One

Five year old Harry has big, naïve green eyes. They're beautiful, bulbous things, unfocused and vacant because Harry can't really see. His Aunt doesn't like to look at him, doesn't like his eyes, but Uncle Vernon's threatened to gouge them out with a pencil a few too many times when those almost unseeing eyes look in the wrong direction. Harry doesn't know why and he's too scared of them all to ask.

When Harry's lonely – which is quite often; his Uncle likes to put him in the cupboard (out of sight, out of mind) – his eyes tear up slightly and he looks around the small space in his 'room', seemingly larger because of his small size, and the darkness presses into him from all sides. He doesn't like it in the cupboard but school isn't much better. Dudley and his friends like to pick on Harry, punch him and it's not unusual to see one of his pretty eyes surrounded by an ugly, dark circle of bruises.
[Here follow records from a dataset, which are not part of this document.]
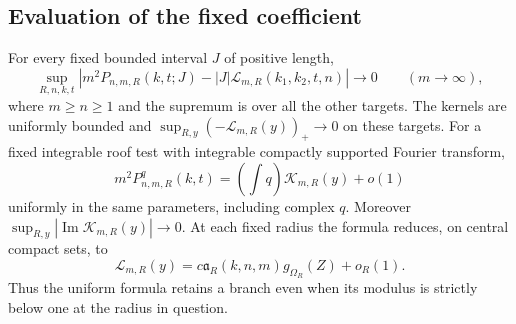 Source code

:\subsection{Evaluation of the fixed coefficient}
\begin{theorem}
\label{thm:v41-uniform-transition}
For every fixed bounded interval $J$ of positive length,
\begin{equation}\label{eq:v41-uniform-interval}
 \sup_{R,n,k,t}
 \left|m^2P_{n,m,R}(k,t;J)-|J|\mathcal L_{m,R}(k_1,k_2,t,n)\right|
                         \longrightarrow0\qquad(m\to\infty),
\end{equation}
where $m\ge n\ge1$ and the supremum is over all the other targets.
The kernels are uniformly bounded and
$\sup_{R,y}(-\mathcal L_{m,R}(y))_+\to0$ on these targets.
For a fixed integrable roof test with integrable compactly supported
Fourier transform,
\begin{equation}\label{eq:v41-uniform-test}
 m^2P^q_{n,m,R}(k,t)=\left(\int q\right)\mathcal K_{m,R}(y)+o(1)
\end{equation}
uniformly in the same parameters, including complex $q$. Moreover
$\sup_{R,y}|\operatorname{Im}\mathcal K_{m,R}(y)|\to0$.
At each fixed radius the formula reduces, on central compact sets, to
\[
 \mathcal L_{m,R}(y)
       =c\mathfrak a_R(k,n,m)g_{\Omega_R}(Z)+o_R(1).
\]
Thus the uniform formula retains a branch even when its modulus is
strictly below one at the radius in question.
\end{theorem}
Those eyes don't change when the pain comes; it's all he really knows in this life. Pain is real and Harry will take what he can get because he's a bad, bad freak. What does a freak like him deserve, if not pain?

Sometimes, after Uncle Vernon and Dudley have finished beating him and he's left, lying broken and bruised in the desolate darkness, he wonders of what life might've been like if his parents were still alive. Would they love him? Would they even like him? He doesn't think so. A freak like him didn't deserve their positive emotions. He deserves the welts across his back, bleeding and maybe infected and painful. Each time he thinks this, his innocence shatters a little more and his eyes, like shiny mirrors, fracture ever so slightly as the soul inside him breaks that little bit more.